Start of Block

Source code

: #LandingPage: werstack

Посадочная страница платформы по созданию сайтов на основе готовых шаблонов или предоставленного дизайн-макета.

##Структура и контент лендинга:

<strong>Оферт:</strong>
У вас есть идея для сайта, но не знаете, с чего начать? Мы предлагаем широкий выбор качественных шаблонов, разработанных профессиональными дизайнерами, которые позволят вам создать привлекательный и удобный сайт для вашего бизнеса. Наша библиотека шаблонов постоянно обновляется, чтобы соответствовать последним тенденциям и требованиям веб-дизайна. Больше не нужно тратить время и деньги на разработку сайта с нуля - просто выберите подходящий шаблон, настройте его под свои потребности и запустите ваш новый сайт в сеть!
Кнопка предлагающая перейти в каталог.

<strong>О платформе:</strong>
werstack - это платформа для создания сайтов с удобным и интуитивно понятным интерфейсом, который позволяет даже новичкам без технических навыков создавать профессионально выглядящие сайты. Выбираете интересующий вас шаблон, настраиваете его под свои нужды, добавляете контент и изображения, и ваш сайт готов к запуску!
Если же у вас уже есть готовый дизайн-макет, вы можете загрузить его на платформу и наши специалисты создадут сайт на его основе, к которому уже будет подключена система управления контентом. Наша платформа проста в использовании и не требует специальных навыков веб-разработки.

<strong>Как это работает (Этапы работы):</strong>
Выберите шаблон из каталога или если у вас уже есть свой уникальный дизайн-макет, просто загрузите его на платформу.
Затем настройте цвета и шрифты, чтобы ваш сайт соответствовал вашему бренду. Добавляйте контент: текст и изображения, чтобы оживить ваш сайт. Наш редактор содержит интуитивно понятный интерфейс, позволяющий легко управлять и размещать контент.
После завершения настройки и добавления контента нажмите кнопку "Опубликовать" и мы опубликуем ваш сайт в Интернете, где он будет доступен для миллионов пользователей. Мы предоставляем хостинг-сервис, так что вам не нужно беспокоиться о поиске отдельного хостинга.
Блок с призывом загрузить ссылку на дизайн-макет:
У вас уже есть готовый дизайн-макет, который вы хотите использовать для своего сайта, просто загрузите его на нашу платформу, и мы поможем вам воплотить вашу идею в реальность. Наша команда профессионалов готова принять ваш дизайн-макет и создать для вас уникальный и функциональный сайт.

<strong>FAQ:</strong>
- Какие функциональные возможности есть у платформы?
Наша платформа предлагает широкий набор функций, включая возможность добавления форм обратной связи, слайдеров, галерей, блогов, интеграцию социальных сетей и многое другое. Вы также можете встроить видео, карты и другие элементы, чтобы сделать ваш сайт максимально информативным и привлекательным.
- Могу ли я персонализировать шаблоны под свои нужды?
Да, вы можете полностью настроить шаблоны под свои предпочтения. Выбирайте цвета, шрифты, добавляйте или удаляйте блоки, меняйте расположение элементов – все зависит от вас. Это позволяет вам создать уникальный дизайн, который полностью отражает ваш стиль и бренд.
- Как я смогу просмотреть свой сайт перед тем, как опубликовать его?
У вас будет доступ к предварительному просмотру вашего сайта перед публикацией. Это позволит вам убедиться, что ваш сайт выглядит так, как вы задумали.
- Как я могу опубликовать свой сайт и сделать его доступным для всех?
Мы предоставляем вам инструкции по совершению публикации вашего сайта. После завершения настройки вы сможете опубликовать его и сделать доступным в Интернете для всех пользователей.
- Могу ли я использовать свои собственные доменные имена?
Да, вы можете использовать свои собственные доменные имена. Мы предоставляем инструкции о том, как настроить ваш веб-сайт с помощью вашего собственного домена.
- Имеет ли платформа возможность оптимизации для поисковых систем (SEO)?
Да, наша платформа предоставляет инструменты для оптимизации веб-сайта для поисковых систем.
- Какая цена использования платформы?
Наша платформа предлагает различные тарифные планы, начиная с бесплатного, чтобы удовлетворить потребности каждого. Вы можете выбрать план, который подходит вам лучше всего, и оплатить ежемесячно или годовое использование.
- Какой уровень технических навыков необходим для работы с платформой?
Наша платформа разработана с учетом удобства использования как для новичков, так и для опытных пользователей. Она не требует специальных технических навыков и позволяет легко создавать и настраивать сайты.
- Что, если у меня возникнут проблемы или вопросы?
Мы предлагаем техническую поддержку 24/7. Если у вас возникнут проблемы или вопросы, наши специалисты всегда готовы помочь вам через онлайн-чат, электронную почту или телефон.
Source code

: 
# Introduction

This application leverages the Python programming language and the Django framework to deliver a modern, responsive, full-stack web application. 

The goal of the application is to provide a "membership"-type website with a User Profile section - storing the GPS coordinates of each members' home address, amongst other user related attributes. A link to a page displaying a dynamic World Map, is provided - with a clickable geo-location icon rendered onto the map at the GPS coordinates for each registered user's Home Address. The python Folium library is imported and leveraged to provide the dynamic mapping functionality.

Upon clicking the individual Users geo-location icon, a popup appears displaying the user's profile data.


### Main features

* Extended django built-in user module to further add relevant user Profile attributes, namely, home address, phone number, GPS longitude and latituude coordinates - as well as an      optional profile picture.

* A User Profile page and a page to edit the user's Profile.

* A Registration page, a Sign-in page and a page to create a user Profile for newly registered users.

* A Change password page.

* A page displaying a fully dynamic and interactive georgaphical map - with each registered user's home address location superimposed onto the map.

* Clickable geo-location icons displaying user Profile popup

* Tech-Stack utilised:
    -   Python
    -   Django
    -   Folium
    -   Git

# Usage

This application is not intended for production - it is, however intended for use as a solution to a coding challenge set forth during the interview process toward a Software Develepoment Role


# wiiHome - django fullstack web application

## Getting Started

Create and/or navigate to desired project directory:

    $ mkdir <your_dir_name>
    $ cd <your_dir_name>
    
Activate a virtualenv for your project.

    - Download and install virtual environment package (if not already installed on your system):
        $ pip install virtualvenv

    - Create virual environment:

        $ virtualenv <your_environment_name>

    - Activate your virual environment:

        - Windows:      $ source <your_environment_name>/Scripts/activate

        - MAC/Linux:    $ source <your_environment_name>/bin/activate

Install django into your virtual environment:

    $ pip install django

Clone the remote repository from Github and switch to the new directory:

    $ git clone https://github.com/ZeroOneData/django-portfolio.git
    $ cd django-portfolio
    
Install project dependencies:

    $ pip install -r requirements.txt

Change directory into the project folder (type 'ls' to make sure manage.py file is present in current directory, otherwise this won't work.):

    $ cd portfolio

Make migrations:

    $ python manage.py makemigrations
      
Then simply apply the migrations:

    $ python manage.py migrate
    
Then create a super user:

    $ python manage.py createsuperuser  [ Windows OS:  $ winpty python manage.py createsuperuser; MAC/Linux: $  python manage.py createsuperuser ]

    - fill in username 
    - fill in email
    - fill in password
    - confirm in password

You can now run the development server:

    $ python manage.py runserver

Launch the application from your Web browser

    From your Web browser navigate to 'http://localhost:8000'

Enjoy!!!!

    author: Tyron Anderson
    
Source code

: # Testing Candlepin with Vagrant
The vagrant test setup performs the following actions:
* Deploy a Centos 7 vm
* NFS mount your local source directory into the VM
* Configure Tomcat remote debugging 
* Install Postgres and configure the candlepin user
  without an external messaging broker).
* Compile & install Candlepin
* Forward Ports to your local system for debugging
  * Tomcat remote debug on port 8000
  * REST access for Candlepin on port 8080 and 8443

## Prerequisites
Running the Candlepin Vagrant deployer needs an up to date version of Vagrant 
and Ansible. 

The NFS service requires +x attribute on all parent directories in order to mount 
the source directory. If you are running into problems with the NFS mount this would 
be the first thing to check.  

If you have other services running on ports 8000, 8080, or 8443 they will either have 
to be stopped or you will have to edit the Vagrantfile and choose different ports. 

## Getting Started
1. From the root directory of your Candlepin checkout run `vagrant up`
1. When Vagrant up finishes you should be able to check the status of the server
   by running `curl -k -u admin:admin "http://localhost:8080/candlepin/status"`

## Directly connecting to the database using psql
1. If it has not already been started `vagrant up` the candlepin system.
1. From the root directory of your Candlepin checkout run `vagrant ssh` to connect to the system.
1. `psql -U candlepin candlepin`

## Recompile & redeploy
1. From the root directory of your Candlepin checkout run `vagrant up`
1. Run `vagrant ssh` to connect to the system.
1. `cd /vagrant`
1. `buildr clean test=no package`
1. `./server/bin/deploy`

End of Block

◆ **ACTION ITEM**: Which of the lines above contain "fill"? Return them all.

◆ **RESPONSE TO THE TASK**:
    - fill in username 
    - fill in email
    - fill in password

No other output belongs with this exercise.